Lifestyle

シングルマザーから一転、SNS投稿をきっかけに世界が注目――写真家・浅井美紀さんの素顔

 マクロレンズを通して、水滴に映りこむ花やアリなどの幻想的な写真を発表し続けている写真家・浅井美紀さん。「まるで妖精の視点」と絶賛され、東京・キャノンギャラリー(品川)で2月25日~3月13日の期間に開催されている「浅井美紀写真展:幸せのしずく~World of Water Drops~」は、神戸や九州からもファンが訪れるという盛況ぶりです。

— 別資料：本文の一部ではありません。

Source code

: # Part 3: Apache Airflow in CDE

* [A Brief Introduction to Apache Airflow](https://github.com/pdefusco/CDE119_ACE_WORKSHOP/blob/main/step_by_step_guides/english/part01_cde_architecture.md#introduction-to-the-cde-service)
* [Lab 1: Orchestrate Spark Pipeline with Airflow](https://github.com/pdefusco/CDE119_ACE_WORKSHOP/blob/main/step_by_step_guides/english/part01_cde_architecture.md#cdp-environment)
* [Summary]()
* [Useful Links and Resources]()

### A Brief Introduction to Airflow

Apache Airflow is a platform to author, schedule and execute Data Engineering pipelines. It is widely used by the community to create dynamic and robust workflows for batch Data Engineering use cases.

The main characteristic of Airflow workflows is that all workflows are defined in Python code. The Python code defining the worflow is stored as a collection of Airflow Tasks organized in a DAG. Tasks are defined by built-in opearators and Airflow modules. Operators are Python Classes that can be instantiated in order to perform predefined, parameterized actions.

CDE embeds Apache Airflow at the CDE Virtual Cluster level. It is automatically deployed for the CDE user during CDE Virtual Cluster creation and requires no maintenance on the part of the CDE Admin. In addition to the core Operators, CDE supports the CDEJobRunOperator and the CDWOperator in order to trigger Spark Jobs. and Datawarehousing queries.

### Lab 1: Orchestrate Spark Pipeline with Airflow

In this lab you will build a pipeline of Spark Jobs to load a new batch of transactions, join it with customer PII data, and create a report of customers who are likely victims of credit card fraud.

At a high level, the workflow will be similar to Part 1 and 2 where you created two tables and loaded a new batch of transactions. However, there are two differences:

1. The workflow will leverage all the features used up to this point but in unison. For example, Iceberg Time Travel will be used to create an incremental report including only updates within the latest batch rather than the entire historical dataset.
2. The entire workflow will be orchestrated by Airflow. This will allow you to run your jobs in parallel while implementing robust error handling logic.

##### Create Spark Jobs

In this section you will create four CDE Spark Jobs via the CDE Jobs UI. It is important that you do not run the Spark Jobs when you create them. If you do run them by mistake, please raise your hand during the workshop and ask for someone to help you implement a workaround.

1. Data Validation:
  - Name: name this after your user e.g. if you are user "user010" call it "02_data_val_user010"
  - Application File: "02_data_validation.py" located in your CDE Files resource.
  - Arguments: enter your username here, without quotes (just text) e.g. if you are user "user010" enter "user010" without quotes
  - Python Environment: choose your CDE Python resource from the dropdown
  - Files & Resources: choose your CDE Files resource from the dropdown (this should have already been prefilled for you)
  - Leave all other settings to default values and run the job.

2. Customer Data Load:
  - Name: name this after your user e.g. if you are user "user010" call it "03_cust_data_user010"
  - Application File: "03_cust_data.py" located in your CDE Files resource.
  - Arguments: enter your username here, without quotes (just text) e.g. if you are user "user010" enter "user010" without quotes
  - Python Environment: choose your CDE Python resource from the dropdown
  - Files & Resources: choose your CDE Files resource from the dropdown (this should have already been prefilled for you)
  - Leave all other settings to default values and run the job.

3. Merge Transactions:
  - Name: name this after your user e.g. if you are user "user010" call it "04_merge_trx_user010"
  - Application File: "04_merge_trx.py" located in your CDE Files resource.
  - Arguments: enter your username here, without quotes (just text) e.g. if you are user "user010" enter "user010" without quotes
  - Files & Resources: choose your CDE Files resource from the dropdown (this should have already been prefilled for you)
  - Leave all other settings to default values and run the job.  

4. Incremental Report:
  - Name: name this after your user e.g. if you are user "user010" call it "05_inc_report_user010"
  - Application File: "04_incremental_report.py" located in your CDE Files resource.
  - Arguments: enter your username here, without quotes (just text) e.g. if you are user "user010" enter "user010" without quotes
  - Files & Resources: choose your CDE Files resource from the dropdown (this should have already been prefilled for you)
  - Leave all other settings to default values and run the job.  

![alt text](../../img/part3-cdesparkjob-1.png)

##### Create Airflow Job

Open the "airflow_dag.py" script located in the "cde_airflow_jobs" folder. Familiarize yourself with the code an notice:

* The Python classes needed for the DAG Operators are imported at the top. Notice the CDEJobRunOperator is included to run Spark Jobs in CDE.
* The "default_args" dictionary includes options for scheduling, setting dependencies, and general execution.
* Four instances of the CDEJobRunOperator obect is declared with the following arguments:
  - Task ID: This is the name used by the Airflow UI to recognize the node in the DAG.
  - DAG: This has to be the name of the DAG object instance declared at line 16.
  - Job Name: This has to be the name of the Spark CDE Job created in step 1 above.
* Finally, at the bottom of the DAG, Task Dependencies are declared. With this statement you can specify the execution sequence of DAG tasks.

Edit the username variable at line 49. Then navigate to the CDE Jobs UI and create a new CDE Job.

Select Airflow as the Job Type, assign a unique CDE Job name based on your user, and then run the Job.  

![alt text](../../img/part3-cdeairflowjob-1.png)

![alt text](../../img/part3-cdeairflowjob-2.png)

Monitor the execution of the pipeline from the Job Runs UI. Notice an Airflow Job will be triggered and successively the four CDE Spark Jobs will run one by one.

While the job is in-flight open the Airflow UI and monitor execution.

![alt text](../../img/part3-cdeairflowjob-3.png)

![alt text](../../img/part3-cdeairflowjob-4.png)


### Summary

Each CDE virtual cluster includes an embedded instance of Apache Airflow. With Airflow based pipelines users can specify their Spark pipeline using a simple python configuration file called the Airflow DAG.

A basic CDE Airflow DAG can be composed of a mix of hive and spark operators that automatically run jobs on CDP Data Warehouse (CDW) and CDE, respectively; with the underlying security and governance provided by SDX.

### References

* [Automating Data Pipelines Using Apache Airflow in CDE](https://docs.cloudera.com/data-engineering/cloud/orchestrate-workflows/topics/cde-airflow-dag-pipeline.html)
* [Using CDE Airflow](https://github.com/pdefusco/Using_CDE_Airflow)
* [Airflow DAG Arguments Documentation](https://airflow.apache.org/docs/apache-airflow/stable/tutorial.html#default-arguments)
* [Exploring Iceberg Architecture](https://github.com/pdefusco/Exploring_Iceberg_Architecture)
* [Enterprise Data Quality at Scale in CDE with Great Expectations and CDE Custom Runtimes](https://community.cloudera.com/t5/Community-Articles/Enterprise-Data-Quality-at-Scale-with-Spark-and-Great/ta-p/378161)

 そんな浅井さん、実はシングルマザー。仕事や家事に追われる生活の中、趣味でSNSに投稿した写真がイギリスの雑誌社の目にとまり、さらに日本へ逆輸入されるかたちで、「情報ライブ ミヤネ屋」(読売テレビ)や「未来シアター」(日本テレビ)に取り上げられました。

「The Drinker」

「The Drinker」

 瞬く間に話題の写真家への階段を駆け上がることとなり、まさにため息の出るようなシンデレラストーリーですが、ご本人はどう感じているのか。早速、本人にお伺いしてみました。

「マクロレンズの写真に感動した」のがきっかけ



「嬉しいんですが、何だか未だに現実感がありません(笑)。家と会社の往復だけだったこれまでの生活とかけ離れているので」

 趣味でカメラを始めてから、日本で写真家として注目されるまで。どのような経緯があったのでしょうか?

写真家・浅井美紀さん

急な環境の変化に「いまだに現実感がない」と笑う浅井さん

「もともと写真は好きで、よく眺めていました。キレイな写真を探して、たどり着いたのが、海外の写真投稿SNS『500px』。そこのマクロレンズで撮影された写真に感動したのが、カメラを手に取るきっかけです。それが3年前。そこから初心者向けと言われる一眼レフカメラやマクロレンズも購入し、撮影した写真を『500px』に投稿していました。


 そしたら、イギリスやアメリカから雑誌やカレンダーに掲載させて欲しいと連絡が来ました。もちろん英語で。だから、最初は英語の勉強しながらメールもやりとりして、大変でしたね。その後、日本でもテレビで紹介していただきました。テレビに出たときはやはり一番反響は大きかったですね」

「写真が本当に好きで好きでたまらない」



 1枚あたり2~3時間ほどの時間をかけ、納得のいく写真が撮れるまで何百枚もシャッターを切り続けるという浅井さん。炎天下の中、ベストショットが撮れるまで粘り、熱中症になりかけたこともあるといいます。そこまで浅井さんを突き動かすものとはいったい何なのでしょうか?

「写真を本当に好きで好きでたまらないからだと思います。私に何か特別な才能があるわけではありません。これまで写真を学んだこともないし、美術の成績も“2”でした(笑)でも、特別に好きだから、何時間でも粘れるんだと思います。写真を好きになれたのが幸運でしたね」

「One Pearl And Many Pearls」

「One Pearl And Many Pearls」

 そもそも花や水滴といった身近な題材にこだわるようになった理由は?

「まだカメラを始めたばかりの頃、水滴を撮影した時に、あまりの美しさに感動したからです。朝日に照らされてキラキラ輝いていて……。もっとも、実物は写真よりも数百倍キレイでした。なので、どうやったらこの美しさを写真で表現できるかと考えるようになり、今でも試行錯誤の連続です」

「Ephemeral Beauty」

「Ephemeral Beauty」

息子から言われた「〇〇だけは尊敬するわ~」



 仕事や家事もこなしながらの撮影となると相当忙しいのでは……?

 「写真は、仕事が終わった後や休みの日に撮ります。休みの日は早起きして午前中に撮影し、午後からは画像処理。天気がよければ一日中写真に没頭しています」

 正真正銘、写真漬けの日々を送っている浅井さん。これも「本当に好き」だからこそなせる業なのでしょう。また、写真家として注目されるにつれて、ご家族との関係も少しずつ変わっていったそうです。

「25歳になる息子とは、照れもあったのか2、3年前までなかなか会話がありませんでした。でも、写真をきっかけに少しずつ話をすることが増えて。『ミヤネ屋』に出演した時には、『さすがにこれだけは尊敬するわ~』と言われました(笑)」

「My First Treasure」

「My First Treasure」

 浅井さん初となる写真集『幸せのしずくWorld of Water Drops』(扶桑社)も発売され、今後ますます写真家として活躍の場を広げそうです。今後の展望を伺うと「今まで通り、好きに撮っていきたいです」と笑う浅井さん。環境が変わろうとも、写真そして自然と、真摯に向き合う姿勢が「写真家・浅井美紀」の原点なのかもしれません。